▶ About this task
Calculate how many lines of the data hold "interface". The answer consists of that number only.

Supplied material: Begin

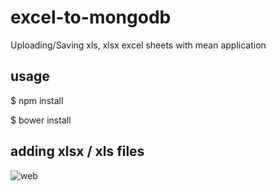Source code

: # excel-to-mongodb
Uploading/Saving xls, xlsx excel sheets with mean application

## usage 

  $ npm install 
  
  $ bower install 
  

## adding xlsx / xls files

![web](http://i.imgur.com/FVNgJaw.png)
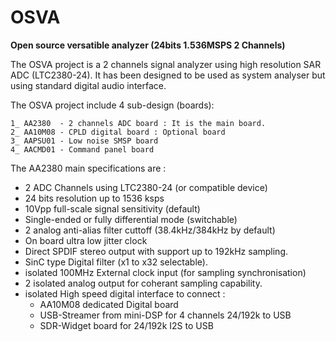 # OSVA
**Open source versatible analyzer (24bits 1.536MSPS 2 Channels)**

The OSVA project is a 2 channels signal analyzer using high resolution SAR ADC (LTC2380-24).
It has been designed to be used as system analyser but using standard digital audio interface.

The OSVA project include 4 sub-design (boards):

    1_ AA2380  - 2 channels ADC board : It is the main board.
    2_ AA10M08 - CPLD digital board : Optional board
    3_ AAPSU01 - Low noise SMSP board
    4_ AACMD01 - Command panel board

The AA2380 main specifications are :
* 2 ADC Channels using LTC2380-24 (or compatible device)
* 24 bits resolution up to 1536 ksps
* 10Vpp full-scale signal sensitivity (default)
* Single-ended or fully differential mode (switchable)
* 2 analog anti-alias filter cuttoff (38.4kHz/384kHz by default)
* On board ultra low jitter clock
* Direct SPDIF stereo output with support up to 192kHz sampling.
* SinC type Digital filter (x1 to x32 selectable).
* isolated 100MHz External clock input (for sampling synchronisation)
* 2 isolated analog output for coherant sampling capability.
* isolated High speed digital interface to connect :
	- AA10M08 dedicated Digital board
	- USB-Streamer from mini-DSP for 4 channels 24/192k to USB
	- SDR-Widget board for 24/192k I2S to USB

Supplied material: End

▶ Solution to this exercise
2